Wow. You are just completely off, aren't you? It states at the beginning that there is a 12 hour time limit for each pick. If the person before you has his 12 hours run out, it is your job to realize that and know that it is your turn. It's not that complicated. The PM's are nice but not that important, as in a case like this (the person before you is skipped) there is no one to send it to you. There'd be no need at all for them if everyone stayed on top of things

No one here is your mother. You screwed up, and now you're looking for someone to blame it on.


Anyways, S_D should feel free to delete all these posts if we get on with this thing.


----------



## OG

I select Chris Bosh!


----------



## -33-

GoDWade said:


> how about you take some responsiblity on how horrible you have organized this draft, since you are the one that started all of this?


 2 options

#1 -- Not make your pick & Continue to whine about things, and blame them on me, eventhough you forgot to make your pick, my fault or yours?

#2 -- You can make your pick and pay more attention to this thread, you can check it twice in a day and be fine with the 12 hr rule, no one else is having that much trouble with it.


----------



## sMaK

I just got my computer fixed now, sorry for taking so long with my picks...

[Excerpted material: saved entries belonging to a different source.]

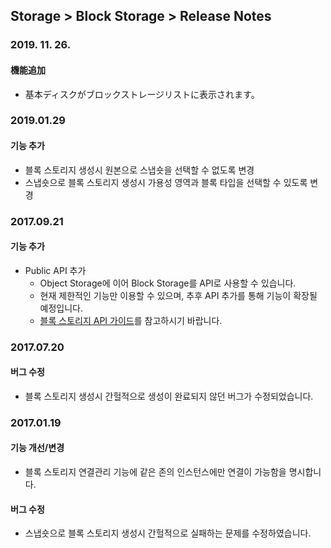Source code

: ## Storage > Block Storage > Release Notes

### 2019. 11. 26.

#### 機能追加

* 基本ディスクがブロックストレージリストに表示されます。

### 2019.01.29

#### 기능 추가

* 블록 스토리지 생성시 원본으로 스냅숏을 선택할 수 없도록 변경
* 스냅숏으로 블록 스토리지 생성시 가용성 영역과 블록 타입을 선택할 수 있도록 변경


### 2017.09.21

#### 기능 추가
* Public API 추가
    * Object Storage에 이어 Block Storage를 API로 사용할 수 있습니다.
    * 현재 제한적인 기능만 이용할 수 있으며, 추후 API 추가를 통해 기능이 확장될 예정입니다.
    * [블록 스토리지 API 가이드](/Storage/Block%20Storage/ja/api-guide/)를 참고하시기 바랍니다.



### 2017.07.20

#### 버그 수정

* 블록 스토리지 생성시 간헐적으로 생성이 완료되지 않던 버그가 수정되었습니다.



### 2017.01.19

#### 기능 개선/변경

* 블록 스토리지 연결관리 기능에 같은 존의 인스턴스에만 연결이 가능함을 명시합니다.

#### 버그 수정

* 스냅숏으로 블록 스토리지 생성시 간헐적으로 실패하는 문제를 수정하였습니다.

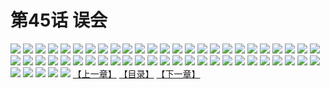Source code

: # 第45话 误会
![](https://s1.baozimh.com/scomic/sanyanxiaotianlu-samanhua/0/44-3yq6/1.jpg)
![](https://s1.baozimh.com/scomic/sanyanxiaotianlu-samanhua/0/44-3yq6/2.jpg)
![](https://s1.baozimh.com/scomic/sanyanxiaotianlu-samanhua/0/44-3yq6/3.jpg)
![](https://s1.baozimh.com/scomic/sanyanxiaotianlu-samanhua/0/44-3yq6/4.jpg)
![](https://s1.baozimh.com/scomic/sanyanxiaotianlu-samanhua/0/44-3yq6/5.jpg)
![](https://s1.baozimh.com/scomic/sanyanxiaotianlu-samanhua/0/44-3yq6/6.jpg)
![](https://s1.baozimh.com/scomic/sanyanxiaotianlu-samanhua/0/44-3yq6/7.jpg)
![](https://s1.baozimh.com/scomic/sanyanxiaotianlu-samanhua/0/44-3yq6/8.jpg)
![](https://s1.baozimh.com/scomic/sanyanxiaotianlu-samanhua/0/44-3yq6/9.jpg)
![](https://s1.baozimh.com/scomic/sanyanxiaotianlu-samanhua/0/44-3yq6/10.jpg)
![](https://s1.baozimh.com/scomic/sanyanxiaotianlu-samanhua/0/44-3yq6/11.jpg)
![](https://s1.baozimh.com/scomic/sanyanxiaotianlu-samanhua/0/44-3yq6/12.jpg)
![](https://s1.baozimh.com/scomic/sanyanxiaotianlu-samanhua/0/44-3yq6/13.jpg)
![](https://s1.baozimh.com/scomic/sanyanxiaotianlu-samanhua/0/44-3yq6/14.jpg)
![](https://s1.baozimh.com/scomic/sanyanxiaotianlu-samanhua/0/44-3yq6/15.jpg)
![](https://s1.baozimh.com/scomic/sanyanxiaotianlu-samanhua/0/44-3yq6/16.jpg)
![](https://s1.baozimh.com/scomic/sanyanxiaotianlu-samanhua/0/44-3yq6/17.jpg)
![](https://s1.baozimh.com/scomic/sanyanxiaotianlu-samanhua/0/44-3yq6/18.jpg)
![](https://s1.baozimh.com/scomic/sanyanxiaotianlu-samanhua/0/44-3yq6/19.jpg)
![](https://s1.baozimh.com/scomic/sanyanxiaotianlu-samanhua/0/44-3yq6/20.jpg)
![](https://s1.baozimh.com/scomic/sanyanxiaotianlu-samanhua/0/44-3yq6/21.jpg)
![](https://s1.baozimh.com/scomic/sanyanxiaotianlu-samanhua/0/44-3yq6/22.jpg)
![](https://s1.baozimh.com/scomic/sanyanxiaotianlu-samanhua/0/44-3yq6/23.jpg)
![](https://s1.baozimh.com/scomic/sanyanxiaotianlu-samanhua/0/44-3yq6/24.jpg)
![](https://s1.baozimh.com/scomic/sanyanxiaotianlu-samanhua/0/44-3yq6/25.jpg)
![](https://s1.baozimh.com/scomic/sanyanxiaotianlu-samanhua/0/44-3yq6/26.jpg)
![](https://s1.baozimh.com/scomic/sanyanxiaotianlu-samanhua/0/44-3yq6/27.jpg)
![](https://s1.baozimh.com/scomic/sanyanxiaotianlu-samanhua/0/44-3yq6/28.jpg)
![](https://s1.baozimh.com/scomic/sanyanxiaotianlu-samanhua/0/44-3yq6/29.jpg)
![](https://s1.baozimh.com/scomic/sanyanxiaotianlu-samanhua/0/44-3yq6/30.jpg)
![](https://s1.baozimh.com/scomic/sanyanxiaotianlu-samanhua/0/44-3yq6/31.jpg)
![](https://s1.baozimh.com/scomic/sanyanxiaotianlu-samanhua/0/44-3yq6/32.jpg)
![](https://s1.baozimh.com/scomic/sanyanxiaotianlu-samanhua/0/44-3yq6/33.jpg)
![](https://s1.baozimh.com/scomic/sanyanxiaotianlu-samanhua/0/44-3yq6/34.jpg)
![](https://s1.baozimh.com/scomic/sanyanxiaotianlu-samanhua/0/44-3yq6/35.jpg)
![](https://s1.baozimh.com/scomic/sanyanxiaotianlu-samanhua/0/44-3yq6/36.jpg)
![](https://s1.baozimh.com/scomic/sanyanxiaotianlu-samanhua/0/44-3yq6/37.jpg)
![](https://s1.baozimh.com/scomic/sanyanxiaotianlu-samanhua/0/44-3yq6/38.jpg)
![](https://s1.baozimh.com/scomic/sanyanxiaotianlu-samanhua/0/44-3yq6/39.jpg)
![](https://s1.baozimh.com/scomic/sanyanxiaotianlu-samanhua/0/44-3yq6/40.jpg)
![](https://s1.baozimh.com/scomic/sanyanxiaotianlu-samanhua/0/44-3yq6/41.jpg)
![](https://s1.baozimh.com/scomic/sanyanxiaotianlu-samanhua/0/44-3yq6/42.jpg)
![](https://s1.baozimh.com/scomic/sanyanxiaotianlu-samanhua/0/44-3yq6/43.jpg)
![](https://s1.baozimh.com/scomic/sanyanxiaotianlu-samanhua/0/44-3yq6/44.jpg)
![](https://s1.baozimh.com/scomic/sanyanxiaotianlu-samanhua/0/44-3yq6/45.jpg)
![](https://s1.baozimh.com/scomic/sanyanxiaotianlu-samanhua/0/44-3yq6/46.jpg)
![](https://s1.baozimh.com/scomic/sanyanxiaotianlu-samanhua/0/44-3yq6/47.jpg)
![](https://s1.baozimh.com/scomic/sanyanxiaotianlu-samanhua/0/44-3yq6/48.jpg)
![](https://s1.baozimh.com/scomic/sanyanxiaotianlu-samanhua/0/44-3yq6/49.jpg)
![](https://s1.baozimh.com/scomic/sanyanxiaotianlu-samanhua/0/44-3yq6/50.jpg)
![](https://s1.baozimh.com/scomic/sanyanxiaotianlu-samanhua/0/44-3yq6/51.jpg)
![](https://s1.baozimh.com/scomic/sanyanxiaotianlu-samanhua/0/44-3yq6/52.jpg)
![](https://s1.baozimh.com/scomic/sanyanxiaotianlu-samanhua/0/44-3yq6/53.jpg)
![](https://s1.baozimh.com/scomic/sanyanxiaotianlu-samanhua/0/44-3yq6/54.jpg)
![](https://s1.baozimh.com/scomic/sanyanxiaotianlu-samanhua/0/44-3yq6/55.jpg)
[【上一章】](./44.md)
[【目录】](./README.md)
[【下一章】](./46.md)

With my 2nd round pick I'll take...










*Pau Gasol*

And with my 3rd rounder I'll take...










*Zydrunas Ilgauskas*


----------



## Dwyane Wade

Shaq_Diesel said:


> 2 options
> 
> #1 -- Not make your pick & Continue to whine about things, and blame them on me, eventhough you forgot to make your pick, my fault or yours?
> 
> #2 -- You can make your pick and pay more attention to this thread, you can check it twice in a day and be fine with the 12 hr rule, no one else is having that much trouble with it.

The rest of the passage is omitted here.